Dr. Vincent Evener
Instructor in Reformation and Luther Studies
We extend a warm welcome to this year's speaker, Dr. Vincent Evener. Dr. Vincent Evener joined the United Lutheran Seminary in fall 2015 after completing his Ph.D. at the University of Chicago Divinity School. His research examines how Martin Luther and other sixteenth-century reformers sought to bring about a transformation in the way Christians perceived their world and lived their lives. Dr. Evener’s presentation will get you thinking about how the past can be a resource for the present life of the church.
Luther, Mysticism, and the Social Order
Talk #1: Martin Luther and Medieval Mysticism
Martin Luther’s understanding and proclamation of Christian faith was shaped profoundly by his study of medieval mystical authors such as Bernard of Clairvaux (d. 1153) and Johannes Tauler (d. 1361). This talk will explore Luther’s use and transformation of mystical teachings surrounding the soul’s experience of annihilation of the self and union with God. Luther and his allies did not seek a Reformation of doctrine alone; rather, they wanted to teach Christians how to experience God’s redemptive presence and to carry God’s love into the world.

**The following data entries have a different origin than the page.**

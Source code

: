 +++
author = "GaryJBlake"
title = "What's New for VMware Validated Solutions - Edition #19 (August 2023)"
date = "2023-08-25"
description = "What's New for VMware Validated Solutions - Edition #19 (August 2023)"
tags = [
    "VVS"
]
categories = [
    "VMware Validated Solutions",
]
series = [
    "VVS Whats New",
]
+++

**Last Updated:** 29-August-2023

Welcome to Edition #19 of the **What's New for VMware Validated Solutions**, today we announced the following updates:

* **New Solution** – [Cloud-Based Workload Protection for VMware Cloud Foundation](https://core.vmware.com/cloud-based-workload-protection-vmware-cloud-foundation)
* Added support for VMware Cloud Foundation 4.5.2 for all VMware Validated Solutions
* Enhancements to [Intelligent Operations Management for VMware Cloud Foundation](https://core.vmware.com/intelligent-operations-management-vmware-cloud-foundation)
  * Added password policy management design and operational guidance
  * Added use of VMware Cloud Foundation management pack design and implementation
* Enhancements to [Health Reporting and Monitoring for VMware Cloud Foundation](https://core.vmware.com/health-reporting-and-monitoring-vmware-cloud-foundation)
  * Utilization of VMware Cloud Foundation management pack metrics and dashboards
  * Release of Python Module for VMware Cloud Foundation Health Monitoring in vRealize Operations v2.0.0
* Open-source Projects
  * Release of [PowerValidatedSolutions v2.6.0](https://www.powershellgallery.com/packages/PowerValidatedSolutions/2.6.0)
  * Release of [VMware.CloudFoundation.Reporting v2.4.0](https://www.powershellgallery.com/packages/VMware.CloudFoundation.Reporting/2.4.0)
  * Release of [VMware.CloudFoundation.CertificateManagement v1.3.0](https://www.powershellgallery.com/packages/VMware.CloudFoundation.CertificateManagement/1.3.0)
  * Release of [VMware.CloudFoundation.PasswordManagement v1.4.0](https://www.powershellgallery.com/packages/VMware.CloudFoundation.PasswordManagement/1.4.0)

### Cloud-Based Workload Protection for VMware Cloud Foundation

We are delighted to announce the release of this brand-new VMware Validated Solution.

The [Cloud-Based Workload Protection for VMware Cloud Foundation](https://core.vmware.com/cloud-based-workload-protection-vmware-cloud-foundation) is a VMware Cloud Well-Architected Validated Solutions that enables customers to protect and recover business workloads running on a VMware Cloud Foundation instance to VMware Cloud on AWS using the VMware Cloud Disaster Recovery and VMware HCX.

Talk #2: Mysticism, the Reformation, and Lutheran Spirituality
Luther taught Christians to seek union with God through faith in Christ and to exercise this faith in service to others within the social order. But other views of union with God and of appropriate social action soon emerged. Radical reformers like Andreas Bodenstein von Karlstadt studied the same medieval mystical authors as Luther, but they drew different conclusions about how Christians should regard existing ecclesial, academic, and political structures. Luther’s clash with these radical reformers had enduring consequences for Lutheran spirituality—the use of mystical literature and concepts to describe faith remained both common and contested.